Plain-text document sources:
==============================

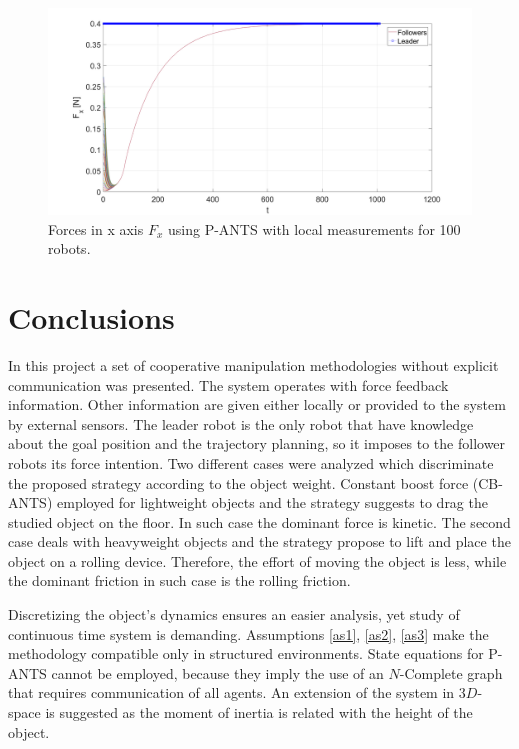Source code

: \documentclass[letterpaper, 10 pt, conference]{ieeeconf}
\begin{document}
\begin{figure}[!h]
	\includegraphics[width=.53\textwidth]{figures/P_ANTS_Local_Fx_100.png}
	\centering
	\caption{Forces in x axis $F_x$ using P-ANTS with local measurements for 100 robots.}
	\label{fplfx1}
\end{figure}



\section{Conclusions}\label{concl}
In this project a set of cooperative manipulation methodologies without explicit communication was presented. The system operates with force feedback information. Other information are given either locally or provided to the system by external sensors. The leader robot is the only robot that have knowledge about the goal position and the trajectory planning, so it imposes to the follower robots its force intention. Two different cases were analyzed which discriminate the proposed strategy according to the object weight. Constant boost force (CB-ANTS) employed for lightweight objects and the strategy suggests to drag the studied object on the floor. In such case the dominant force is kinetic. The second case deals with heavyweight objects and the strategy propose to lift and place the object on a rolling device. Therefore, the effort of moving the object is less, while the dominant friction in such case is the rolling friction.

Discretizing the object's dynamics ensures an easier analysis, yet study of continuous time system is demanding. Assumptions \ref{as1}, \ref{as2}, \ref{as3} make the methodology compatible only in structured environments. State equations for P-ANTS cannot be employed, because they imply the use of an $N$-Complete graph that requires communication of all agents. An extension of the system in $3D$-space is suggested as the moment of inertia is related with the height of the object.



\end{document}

==============================

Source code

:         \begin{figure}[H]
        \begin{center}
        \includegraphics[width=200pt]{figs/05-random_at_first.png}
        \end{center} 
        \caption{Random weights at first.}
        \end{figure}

==============================

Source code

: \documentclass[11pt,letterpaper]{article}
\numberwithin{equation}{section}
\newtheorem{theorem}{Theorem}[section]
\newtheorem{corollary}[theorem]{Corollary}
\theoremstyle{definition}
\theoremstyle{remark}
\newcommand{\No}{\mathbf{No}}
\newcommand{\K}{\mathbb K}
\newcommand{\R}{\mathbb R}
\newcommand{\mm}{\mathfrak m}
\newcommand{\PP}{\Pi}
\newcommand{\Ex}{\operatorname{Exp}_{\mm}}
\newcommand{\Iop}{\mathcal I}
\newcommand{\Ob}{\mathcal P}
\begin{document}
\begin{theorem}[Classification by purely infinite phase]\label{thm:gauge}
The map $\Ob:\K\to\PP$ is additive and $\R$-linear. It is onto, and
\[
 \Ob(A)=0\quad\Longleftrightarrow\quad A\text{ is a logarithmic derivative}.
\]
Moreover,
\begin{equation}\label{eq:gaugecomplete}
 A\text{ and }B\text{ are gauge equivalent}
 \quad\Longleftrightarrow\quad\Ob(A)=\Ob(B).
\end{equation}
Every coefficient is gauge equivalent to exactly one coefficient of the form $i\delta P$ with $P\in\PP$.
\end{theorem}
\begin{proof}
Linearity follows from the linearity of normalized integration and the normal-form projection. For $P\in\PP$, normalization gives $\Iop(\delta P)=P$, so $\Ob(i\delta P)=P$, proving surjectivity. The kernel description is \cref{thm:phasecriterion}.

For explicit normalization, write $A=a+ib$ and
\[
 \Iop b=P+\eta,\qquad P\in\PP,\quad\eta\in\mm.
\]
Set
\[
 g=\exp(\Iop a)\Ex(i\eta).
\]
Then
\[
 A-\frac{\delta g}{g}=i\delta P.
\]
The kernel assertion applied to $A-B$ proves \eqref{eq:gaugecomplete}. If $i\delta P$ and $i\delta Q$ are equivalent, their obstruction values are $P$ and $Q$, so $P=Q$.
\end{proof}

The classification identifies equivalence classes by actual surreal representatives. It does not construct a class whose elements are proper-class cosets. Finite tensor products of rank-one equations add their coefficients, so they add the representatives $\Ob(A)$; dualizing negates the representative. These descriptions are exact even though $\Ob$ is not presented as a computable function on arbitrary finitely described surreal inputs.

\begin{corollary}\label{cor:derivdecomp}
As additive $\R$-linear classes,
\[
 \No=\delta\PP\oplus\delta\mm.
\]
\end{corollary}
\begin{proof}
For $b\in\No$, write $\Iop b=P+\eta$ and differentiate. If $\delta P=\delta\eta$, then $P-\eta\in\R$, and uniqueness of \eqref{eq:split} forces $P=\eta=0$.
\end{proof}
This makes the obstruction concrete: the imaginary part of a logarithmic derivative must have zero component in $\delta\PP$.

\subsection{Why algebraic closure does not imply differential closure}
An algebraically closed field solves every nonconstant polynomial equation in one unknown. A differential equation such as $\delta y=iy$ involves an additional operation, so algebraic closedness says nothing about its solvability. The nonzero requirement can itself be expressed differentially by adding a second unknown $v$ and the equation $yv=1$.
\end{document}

==============================

● WORK REQUIRED
Copy each line above where "letterpaper" appears.

● ANSWER BOX
: \documentclass[letterpaper, 10 pt, conference]{ieeeconf}
: \documentclass[11pt,letterpaper]{article}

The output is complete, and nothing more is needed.